#### RECORDS FOR THE TASK
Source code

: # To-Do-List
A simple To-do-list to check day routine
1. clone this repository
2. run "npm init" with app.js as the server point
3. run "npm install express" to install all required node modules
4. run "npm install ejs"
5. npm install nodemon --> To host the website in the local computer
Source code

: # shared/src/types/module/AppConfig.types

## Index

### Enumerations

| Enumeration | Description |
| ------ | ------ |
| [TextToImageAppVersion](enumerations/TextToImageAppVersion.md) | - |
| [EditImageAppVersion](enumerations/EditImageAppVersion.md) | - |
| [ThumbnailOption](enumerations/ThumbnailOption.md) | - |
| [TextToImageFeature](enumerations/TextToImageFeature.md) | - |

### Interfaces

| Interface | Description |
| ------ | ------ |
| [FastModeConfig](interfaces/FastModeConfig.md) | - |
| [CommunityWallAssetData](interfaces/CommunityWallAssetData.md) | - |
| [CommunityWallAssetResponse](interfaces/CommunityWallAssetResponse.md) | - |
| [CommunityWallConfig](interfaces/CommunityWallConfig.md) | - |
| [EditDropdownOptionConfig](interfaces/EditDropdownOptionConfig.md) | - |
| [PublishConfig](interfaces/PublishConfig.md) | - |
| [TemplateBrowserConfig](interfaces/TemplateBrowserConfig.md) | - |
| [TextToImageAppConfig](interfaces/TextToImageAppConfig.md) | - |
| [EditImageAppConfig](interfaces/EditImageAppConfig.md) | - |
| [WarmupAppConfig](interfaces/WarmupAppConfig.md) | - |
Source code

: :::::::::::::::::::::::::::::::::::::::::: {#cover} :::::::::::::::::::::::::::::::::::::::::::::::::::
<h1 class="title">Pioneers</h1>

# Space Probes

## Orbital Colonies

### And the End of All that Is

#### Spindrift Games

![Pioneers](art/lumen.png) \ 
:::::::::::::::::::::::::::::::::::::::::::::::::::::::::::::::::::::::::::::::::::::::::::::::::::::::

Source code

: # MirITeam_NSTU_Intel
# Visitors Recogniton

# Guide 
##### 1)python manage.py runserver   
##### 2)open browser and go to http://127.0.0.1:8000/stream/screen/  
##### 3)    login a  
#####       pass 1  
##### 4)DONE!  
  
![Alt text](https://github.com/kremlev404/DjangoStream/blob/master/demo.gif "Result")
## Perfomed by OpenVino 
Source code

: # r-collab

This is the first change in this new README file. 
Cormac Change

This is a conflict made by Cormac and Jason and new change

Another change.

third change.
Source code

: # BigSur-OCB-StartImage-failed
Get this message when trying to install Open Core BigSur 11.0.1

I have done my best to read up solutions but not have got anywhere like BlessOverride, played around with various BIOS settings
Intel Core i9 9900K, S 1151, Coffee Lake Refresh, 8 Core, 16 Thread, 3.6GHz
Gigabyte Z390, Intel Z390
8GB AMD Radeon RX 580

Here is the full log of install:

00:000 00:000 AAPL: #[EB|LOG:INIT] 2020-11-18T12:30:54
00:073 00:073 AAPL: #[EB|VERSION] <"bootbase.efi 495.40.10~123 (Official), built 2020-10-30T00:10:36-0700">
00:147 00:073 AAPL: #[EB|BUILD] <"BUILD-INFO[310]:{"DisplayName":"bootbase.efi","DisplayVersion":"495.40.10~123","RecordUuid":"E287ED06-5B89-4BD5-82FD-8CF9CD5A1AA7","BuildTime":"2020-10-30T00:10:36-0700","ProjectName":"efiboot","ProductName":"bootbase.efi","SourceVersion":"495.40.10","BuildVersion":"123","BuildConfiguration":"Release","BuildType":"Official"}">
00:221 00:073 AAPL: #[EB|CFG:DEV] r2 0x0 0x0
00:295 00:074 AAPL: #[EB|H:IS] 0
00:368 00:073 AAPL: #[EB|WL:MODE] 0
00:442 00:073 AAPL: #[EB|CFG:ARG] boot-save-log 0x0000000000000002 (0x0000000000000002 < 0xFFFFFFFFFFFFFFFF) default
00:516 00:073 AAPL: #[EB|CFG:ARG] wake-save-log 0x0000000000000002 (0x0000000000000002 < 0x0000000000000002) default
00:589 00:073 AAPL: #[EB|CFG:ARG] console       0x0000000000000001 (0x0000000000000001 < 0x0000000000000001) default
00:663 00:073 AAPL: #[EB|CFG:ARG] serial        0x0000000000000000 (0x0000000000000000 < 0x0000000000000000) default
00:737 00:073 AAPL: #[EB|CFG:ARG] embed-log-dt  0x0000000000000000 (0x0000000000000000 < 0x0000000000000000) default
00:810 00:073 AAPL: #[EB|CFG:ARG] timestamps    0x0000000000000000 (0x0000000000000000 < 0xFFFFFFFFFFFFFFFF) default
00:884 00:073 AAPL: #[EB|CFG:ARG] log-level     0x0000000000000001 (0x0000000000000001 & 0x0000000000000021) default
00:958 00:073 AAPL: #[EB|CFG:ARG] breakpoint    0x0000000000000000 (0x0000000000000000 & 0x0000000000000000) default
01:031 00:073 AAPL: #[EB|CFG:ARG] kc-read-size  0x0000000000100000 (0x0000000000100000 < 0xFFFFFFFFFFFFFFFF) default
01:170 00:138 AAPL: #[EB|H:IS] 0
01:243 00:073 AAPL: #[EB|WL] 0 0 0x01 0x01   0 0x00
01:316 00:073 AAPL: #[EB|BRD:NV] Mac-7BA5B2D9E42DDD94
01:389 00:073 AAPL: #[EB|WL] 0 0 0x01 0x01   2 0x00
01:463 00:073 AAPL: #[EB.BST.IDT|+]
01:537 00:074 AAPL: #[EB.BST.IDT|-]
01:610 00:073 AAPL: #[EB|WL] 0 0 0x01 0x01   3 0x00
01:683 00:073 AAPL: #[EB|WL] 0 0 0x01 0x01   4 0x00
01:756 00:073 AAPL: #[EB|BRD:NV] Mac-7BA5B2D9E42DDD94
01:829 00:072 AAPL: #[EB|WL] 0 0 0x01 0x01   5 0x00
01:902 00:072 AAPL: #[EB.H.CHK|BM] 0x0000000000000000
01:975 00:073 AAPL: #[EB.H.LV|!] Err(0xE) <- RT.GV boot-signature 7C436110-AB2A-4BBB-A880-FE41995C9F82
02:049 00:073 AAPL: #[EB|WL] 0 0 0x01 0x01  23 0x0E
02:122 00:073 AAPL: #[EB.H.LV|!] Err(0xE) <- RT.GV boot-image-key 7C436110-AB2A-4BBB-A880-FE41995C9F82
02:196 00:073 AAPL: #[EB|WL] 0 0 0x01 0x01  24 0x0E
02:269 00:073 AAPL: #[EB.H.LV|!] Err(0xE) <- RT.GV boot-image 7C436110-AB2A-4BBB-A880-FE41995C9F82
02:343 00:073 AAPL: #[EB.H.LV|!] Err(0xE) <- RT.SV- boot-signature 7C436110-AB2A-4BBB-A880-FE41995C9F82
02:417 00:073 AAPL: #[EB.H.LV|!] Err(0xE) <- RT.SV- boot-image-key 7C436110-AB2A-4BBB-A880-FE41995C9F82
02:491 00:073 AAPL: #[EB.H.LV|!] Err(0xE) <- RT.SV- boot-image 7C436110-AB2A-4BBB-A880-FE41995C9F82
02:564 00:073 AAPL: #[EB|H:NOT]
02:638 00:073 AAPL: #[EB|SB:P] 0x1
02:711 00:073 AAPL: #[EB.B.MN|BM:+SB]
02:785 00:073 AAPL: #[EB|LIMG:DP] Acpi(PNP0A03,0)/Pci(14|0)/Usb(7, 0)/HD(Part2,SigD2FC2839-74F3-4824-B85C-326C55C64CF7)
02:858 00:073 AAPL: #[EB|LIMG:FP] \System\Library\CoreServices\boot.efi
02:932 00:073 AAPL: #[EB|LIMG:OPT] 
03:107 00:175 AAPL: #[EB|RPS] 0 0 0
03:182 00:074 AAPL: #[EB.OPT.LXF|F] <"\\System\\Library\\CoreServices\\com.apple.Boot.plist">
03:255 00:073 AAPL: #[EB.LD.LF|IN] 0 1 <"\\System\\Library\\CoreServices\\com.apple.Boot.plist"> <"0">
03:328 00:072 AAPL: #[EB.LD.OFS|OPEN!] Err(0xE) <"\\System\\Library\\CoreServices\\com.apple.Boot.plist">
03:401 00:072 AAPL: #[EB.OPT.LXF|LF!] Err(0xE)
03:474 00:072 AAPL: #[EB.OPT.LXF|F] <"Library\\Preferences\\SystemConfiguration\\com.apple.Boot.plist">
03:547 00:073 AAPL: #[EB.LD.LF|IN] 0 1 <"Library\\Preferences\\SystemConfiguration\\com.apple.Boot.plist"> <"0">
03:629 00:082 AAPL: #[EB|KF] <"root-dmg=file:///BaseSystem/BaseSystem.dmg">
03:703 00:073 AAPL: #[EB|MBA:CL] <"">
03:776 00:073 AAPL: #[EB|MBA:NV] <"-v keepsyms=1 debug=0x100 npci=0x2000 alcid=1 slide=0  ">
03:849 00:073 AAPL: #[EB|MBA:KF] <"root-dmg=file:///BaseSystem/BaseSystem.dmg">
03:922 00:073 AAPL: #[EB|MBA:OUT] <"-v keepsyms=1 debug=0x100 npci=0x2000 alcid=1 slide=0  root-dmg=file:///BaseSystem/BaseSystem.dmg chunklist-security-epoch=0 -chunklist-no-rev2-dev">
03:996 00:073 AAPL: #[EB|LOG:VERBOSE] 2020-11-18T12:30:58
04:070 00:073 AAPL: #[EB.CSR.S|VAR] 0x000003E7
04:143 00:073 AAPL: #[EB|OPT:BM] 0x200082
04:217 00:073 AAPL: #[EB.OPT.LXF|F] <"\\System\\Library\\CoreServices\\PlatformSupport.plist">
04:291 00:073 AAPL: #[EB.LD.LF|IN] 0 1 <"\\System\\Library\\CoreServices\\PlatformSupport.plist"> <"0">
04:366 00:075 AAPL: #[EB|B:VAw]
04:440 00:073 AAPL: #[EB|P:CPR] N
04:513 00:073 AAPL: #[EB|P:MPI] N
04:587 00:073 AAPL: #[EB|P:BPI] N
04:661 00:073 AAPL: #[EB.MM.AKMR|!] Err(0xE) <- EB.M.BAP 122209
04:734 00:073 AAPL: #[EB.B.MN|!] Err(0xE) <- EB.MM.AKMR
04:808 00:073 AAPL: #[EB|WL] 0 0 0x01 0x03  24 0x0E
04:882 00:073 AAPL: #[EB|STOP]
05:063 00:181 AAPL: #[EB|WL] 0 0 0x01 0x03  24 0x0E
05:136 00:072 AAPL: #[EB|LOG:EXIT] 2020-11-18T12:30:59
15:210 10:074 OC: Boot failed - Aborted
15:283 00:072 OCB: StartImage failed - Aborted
########
● **TASK PROMPT**: Every line above that holds the string "Aborted" should be copied into the answer.

● **RESPONSE BELOW**:
15:210 10:074 OC: Boot failed - Aborted
15:283 00:072 OCB: StartImage failed - Aborted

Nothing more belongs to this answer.